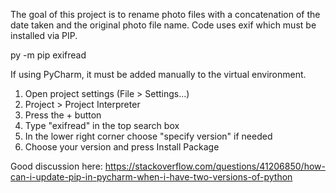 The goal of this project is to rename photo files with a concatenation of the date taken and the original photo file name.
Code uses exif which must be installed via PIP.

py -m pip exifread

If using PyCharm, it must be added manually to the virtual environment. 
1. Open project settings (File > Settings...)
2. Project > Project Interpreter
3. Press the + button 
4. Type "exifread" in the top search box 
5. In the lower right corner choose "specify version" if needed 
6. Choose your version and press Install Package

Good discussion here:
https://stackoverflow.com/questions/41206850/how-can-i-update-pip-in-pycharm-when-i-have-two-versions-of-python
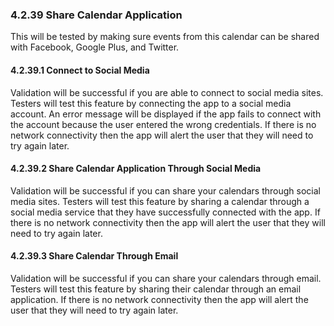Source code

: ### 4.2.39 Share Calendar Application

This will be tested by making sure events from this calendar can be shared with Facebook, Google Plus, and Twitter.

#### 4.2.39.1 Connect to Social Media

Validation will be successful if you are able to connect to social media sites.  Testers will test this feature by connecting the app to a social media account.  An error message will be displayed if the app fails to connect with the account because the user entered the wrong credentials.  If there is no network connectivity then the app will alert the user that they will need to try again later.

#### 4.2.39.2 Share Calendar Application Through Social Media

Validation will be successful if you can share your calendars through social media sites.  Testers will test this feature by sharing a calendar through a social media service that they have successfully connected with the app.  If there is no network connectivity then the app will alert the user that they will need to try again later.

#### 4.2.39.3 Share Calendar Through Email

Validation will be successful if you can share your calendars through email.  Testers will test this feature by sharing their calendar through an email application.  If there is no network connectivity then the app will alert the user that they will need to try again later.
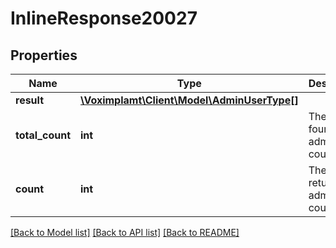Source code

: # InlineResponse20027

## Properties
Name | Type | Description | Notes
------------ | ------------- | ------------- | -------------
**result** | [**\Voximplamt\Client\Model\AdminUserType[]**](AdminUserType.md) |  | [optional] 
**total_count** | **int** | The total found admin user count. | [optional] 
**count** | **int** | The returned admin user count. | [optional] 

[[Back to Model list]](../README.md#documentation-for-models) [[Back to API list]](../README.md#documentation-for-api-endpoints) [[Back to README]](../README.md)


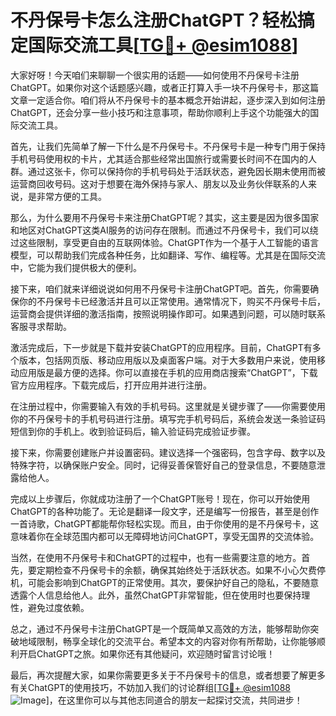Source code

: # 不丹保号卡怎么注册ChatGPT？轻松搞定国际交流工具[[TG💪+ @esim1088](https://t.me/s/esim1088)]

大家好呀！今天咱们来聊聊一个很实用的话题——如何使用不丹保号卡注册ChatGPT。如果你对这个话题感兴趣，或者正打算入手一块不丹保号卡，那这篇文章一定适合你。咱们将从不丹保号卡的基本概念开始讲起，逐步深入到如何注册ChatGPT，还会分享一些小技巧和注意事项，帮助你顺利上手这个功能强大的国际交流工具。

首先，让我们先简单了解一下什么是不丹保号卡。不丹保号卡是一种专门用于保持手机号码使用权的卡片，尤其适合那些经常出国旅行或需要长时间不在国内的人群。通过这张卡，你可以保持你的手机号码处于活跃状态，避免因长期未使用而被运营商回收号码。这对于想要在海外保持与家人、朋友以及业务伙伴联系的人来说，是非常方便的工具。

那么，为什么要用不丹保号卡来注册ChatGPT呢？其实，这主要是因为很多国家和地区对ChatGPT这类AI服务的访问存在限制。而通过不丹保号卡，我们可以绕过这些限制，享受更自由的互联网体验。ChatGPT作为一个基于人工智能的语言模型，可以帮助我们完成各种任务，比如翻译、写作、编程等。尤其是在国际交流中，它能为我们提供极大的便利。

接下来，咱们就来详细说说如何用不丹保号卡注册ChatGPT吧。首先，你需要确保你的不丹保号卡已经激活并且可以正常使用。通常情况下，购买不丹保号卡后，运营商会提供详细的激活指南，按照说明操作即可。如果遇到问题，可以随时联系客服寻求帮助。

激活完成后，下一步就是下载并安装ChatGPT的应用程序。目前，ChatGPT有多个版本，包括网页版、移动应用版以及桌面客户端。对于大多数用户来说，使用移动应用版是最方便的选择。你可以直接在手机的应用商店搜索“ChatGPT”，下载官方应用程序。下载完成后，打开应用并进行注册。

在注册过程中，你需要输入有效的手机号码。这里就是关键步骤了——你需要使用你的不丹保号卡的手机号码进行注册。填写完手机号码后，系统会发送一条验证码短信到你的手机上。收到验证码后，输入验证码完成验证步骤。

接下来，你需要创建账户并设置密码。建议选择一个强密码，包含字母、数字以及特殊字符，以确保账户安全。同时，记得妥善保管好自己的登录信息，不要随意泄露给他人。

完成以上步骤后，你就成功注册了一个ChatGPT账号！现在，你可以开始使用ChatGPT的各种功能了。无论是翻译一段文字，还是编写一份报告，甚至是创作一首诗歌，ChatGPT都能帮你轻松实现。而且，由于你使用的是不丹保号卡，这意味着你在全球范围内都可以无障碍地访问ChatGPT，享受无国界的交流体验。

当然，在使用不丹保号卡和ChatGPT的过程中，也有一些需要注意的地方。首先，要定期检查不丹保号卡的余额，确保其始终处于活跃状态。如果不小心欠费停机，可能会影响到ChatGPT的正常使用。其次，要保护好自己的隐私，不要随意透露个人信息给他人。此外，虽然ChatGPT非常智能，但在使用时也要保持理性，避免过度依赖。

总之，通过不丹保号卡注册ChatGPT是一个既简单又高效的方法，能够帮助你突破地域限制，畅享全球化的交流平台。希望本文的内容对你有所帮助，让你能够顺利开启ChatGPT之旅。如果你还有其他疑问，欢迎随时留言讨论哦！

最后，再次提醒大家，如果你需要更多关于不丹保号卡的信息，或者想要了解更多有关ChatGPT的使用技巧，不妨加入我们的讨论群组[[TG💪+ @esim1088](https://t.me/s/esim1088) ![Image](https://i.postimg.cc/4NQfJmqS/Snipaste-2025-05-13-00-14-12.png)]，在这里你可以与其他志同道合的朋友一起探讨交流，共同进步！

◆ ACTIVITY ◆
An exact copy of every line above is needed, without the images.

◆ RESULT ◆
 The goal of this project is to rename photo files with a concatenation of the date taken and the original photo file name.
Code uses exif which must be installed via PIP.

py -m pip exifread

If using PyCharm, it must be added manually to the virtual environment. 
1. Open project settings (File > Settings...)
2. Project > Project Interpreter
3. Press the + button 
4. Type "exifread" in the top search box 
5. In the lower right corner choose "specify version" if needed 
6. Choose your version and press Install Package

Good discussion here:
https://stackoverflow.com/questions/41206850/how-can-i-update-pip-in-pycharm-when-i-have-two-versions-of-python
Source code

: ### 4.2.39 Share Calendar Application

This will be tested by making sure events from this calendar can be shared with Facebook, Google Plus, and Twitter.

#### 4.2.39.1 Connect to Social Media

Validation will be successful if you are able to connect to social media sites.  Testers will test this feature by connecting the app to a social media account.  An error message will be displayed if the app fails to connect with the account because the user entered the wrong credentials.  If there is no network connectivity then the app will alert the user that they will need to try again later.

#### 4.2.39.2 Share Calendar Application Through Social Media

Validation will be successful if you can share your calendars through social media sites.  Testers will test this feature by sharing a calendar through a social media service that they have successfully connected with the app.  If there is no network connectivity then the app will alert the user that they will need to try again later.

#### 4.2.39.3 Share Calendar Through Email

Validation will be successful if you can share your calendars through email.  Testers will test this feature by sharing their calendar through an email application.  If there is no network connectivity then the app will alert the user that they will need to try again later.
Source code

: # InlineResponse20027

## Properties
Name | Type | Description | Notes
------------ | ------------- | ------------- | -------------
**result** | [**\Voximplamt\Client\Model\AdminUserType[]**](AdminUserType.md) |  | [optional] 
**total_count** | **int** | The total found admin user count. | [optional] 
**count** | **int** | The returned admin user count. | [optional] 

[[Back to Model list]](../README.md#documentation-for-models) [[Back to API list]](../README.md#documentation-for-api-endpoints) [[Back to README]](../README.md)


Source code

: # 不丹保号卡怎么注册ChatGPT？轻松搞定国际交流工具[[TG💪+ @esim1088](https://t.me/s/esim1088)]

大家好呀！今天咱们来聊聊一个很实用的话题——如何使用不丹保号卡注册ChatGPT。如果你对这个话题感兴趣，或者正打算入手一块不丹保号卡，那这篇文章一定适合你。咱们将从不丹保号卡的基本概念开始讲起，逐步深入到如何注册ChatGPT，还会分享一些小技巧和注意事项，帮助你顺利上手这个功能强大的国际交流工具。

首先，让我们先简单了解一下什么是不丹保号卡。不丹保号卡是一种专门用于保持手机号码使用权的卡片，尤其适合那些经常出国旅行或需要长时间不在国内的人群。通过这张卡，你可以保持你的手机号码处于活跃状态，避免因长期未使用而被运营商回收号码。这对于想要在海外保持与家人、朋友以及业务伙伴联系的人来说，是非常方便的工具。

那么，为什么要用不丹保号卡来注册ChatGPT呢？其实，这主要是因为很多国家和地区对ChatGPT这类AI服务的访问存在限制。而通过不丹保号卡，我们可以绕过这些限制，享受更自由的互联网体验。ChatGPT作为一个基于人工智能的语言模型，可以帮助我们完成各种任务，比如翻译、写作、编程等。尤其是在国际交流中，它能为我们提供极大的便利。

接下来，咱们就来详细说说如何用不丹保号卡注册ChatGPT吧。首先，你需要确保你的不丹保号卡已经激活并且可以正常使用。通常情况下，购买不丹保号卡后，运营商会提供详细的激活指南，按照说明操作即可。如果遇到问题，可以随时联系客服寻求帮助。

激活完成后，下一步就是下载并安装ChatGPT的应用程序。目前，ChatGPT有多个版本，包括网页版、移动应用版以及桌面客户端。对于大多数用户来说，使用移动应用版是最方便的选择。你可以直接在手机的应用商店搜索“ChatGPT”，下载官方应用程序。下载完成后，打开应用并进行注册。

在注册过程中，你需要输入有效的手机号码。这里就是关键步骤了——你需要使用你的不丹保号卡的手机号码进行注册。填写完手机号码后，系统会发送一条验证码短信到你的手机上。收到验证码后，输入验证码完成验证步骤。

接下来，你需要创建账户并设置密码。建议选择一个强密码，包含字母、数字以及特殊字符，以确保账户安全。同时，记得妥善保管好自己的登录信息，不要随意泄露给他人。

完成以上步骤后，你就成功注册了一个ChatGPT账号！现在，你可以开始使用ChatGPT的各种功能了。无论是翻译一段文字，还是编写一份报告，甚至是创作一首诗歌，ChatGPT都能帮你轻松实现。而且，由于你使用的是不丹保号卡，这意味着你在全球范围内都可以无障碍地访问ChatGPT，享受无国界的交流体验。

当然，在使用不丹保号卡和ChatGPT的过程中，也有一些需要注意的地方。首先，要定期检查不丹保号卡的余额，确保其始终处于活跃状态。如果不小心欠费停机，可能会影响到ChatGPT的正常使用。其次，要保护好自己的隐私，不要随意透露个人信息给他人。此外，虽然ChatGPT非常智能，但在使用时也要保持理性，避免过度依赖。

总之，通过不丹保号卡注册ChatGPT是一个既简单又高效的方法，能够帮助你突破地域限制，畅享全球化的交流平台。希望本文的内容对你有所帮助，让你能够顺利开启ChatGPT之旅。如果你还有其他疑问，欢迎随时留言讨论哦！

最后，再次提醒大家，如果你需要更多关于不丹保号卡的信息，或者想要了解更多有关ChatGPT的使用技巧，不妨加入我们的讨论群组[[TG💪+ @esim1088](https://t.me/s/esim1088) ![Image](https://i.postimg.cc/4NQfJmqS/Snipaste-2025-05-13-00-14-12.png)]，在这里你可以与其他志同道合的朋友一起探讨交流，共同进步！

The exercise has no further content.